Scrapps and Doc are headed for the one planet in the Vega System not under the thumb of The Citadel. The planet Hyn'xx has managed to escape well-meaning government occupation which would bring sorely needed supplies, technology, protection, civilization, and a general sense of safety and well-being by erecting a shield around their planet to keep everybody away. No wait. That's the planet Voorl! The planet Hyn'xx is the one where everybody was allowed to do whatever they wanted to do because they knew about bread and buttering the right side and maybe also sucking government cock and showering it with loads of the local currency and precious metals. But the planet isn't what Scrapps and Doc are interested in. They're just following a radio signal being emitted by the locator that was placed in Kyle Rayner's neck. And that signal leads them right to the satellite headquarters of the leader of The Citadel. I forget what he's called. Probably Imperator or Emperor or Perfectly Legitimate Democratically Elected Leader.
I bet Gandhi would have secretly loved this book.
Scrapps rescues the Omega Men while murdering a lot of good government soldiers.

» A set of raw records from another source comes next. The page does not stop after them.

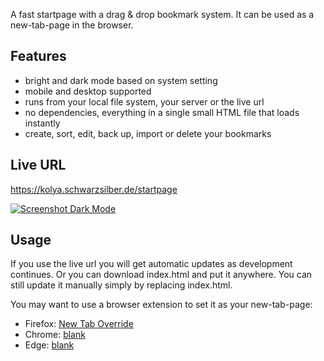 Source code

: A fast startpage with a drag & drop bookmark system. It can be used as a new-tab-page in the browser.

 ## Features
  - bright and dark mode based on system setting
  - mobile and desktop supported
  - runs from your local file system, your server or the live url
  - no dependencies, everything in a single small HTML file that loads instantly
  - create, sort, edit, back up, import or delete your bookmarks

## Live URL
https://kolya.schwarzsilber.de/startpage

[![Screenshot Dark Mode](https://i.imgur.com/1gb3ZGx.png)](https://kolya.schwarzsilber.de/startpage)

## Usage
If you use the live url you will get automatic updates as development continues.
Or you can download index.html and put it anywhere. You can still update it manually simply by replacing index.html.

You may want to use a browser extension to set it as your new-tab-page:

  - Firefox: [New Tab Override](https://addons.mozilla.org/en-US/firefox/addon/new-tab-override/)
  - Chrome: [blank](https://chrome.google.com/webstore/detail/blank/blomfhkjjolopkkglifoclbjmbbambpg)
  - Edge: [blank](https://microsoftedge.microsoft.com/addons/detail/blank/edoamabjjoiebpcmbkenbglenadopben)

They need the key and Kyle Rayner to enact their plan (and probably Rayner's White Lantern ring) but Kyle has escaped thanks to the power of prayer. Or maybe the power of struggling with his bonds and breaking free due to increased adrenaline and overloading systems? Whatever. I'm sure either way it was a miracle and the will of God.
I'm actually glad Kalista makes a point of acknowledging that this is all just their plan gone completely fubar as they try to salvage it the best they can. It's kind of refreshing to have a leader without a plan that only an omniscient being could have really pulled off. Tom King understands the crutches of comic book writing tropes and refuses to be a part of the system. He's like...well, I can't think of something to compare him to but I'm sure it's staring me right in the face.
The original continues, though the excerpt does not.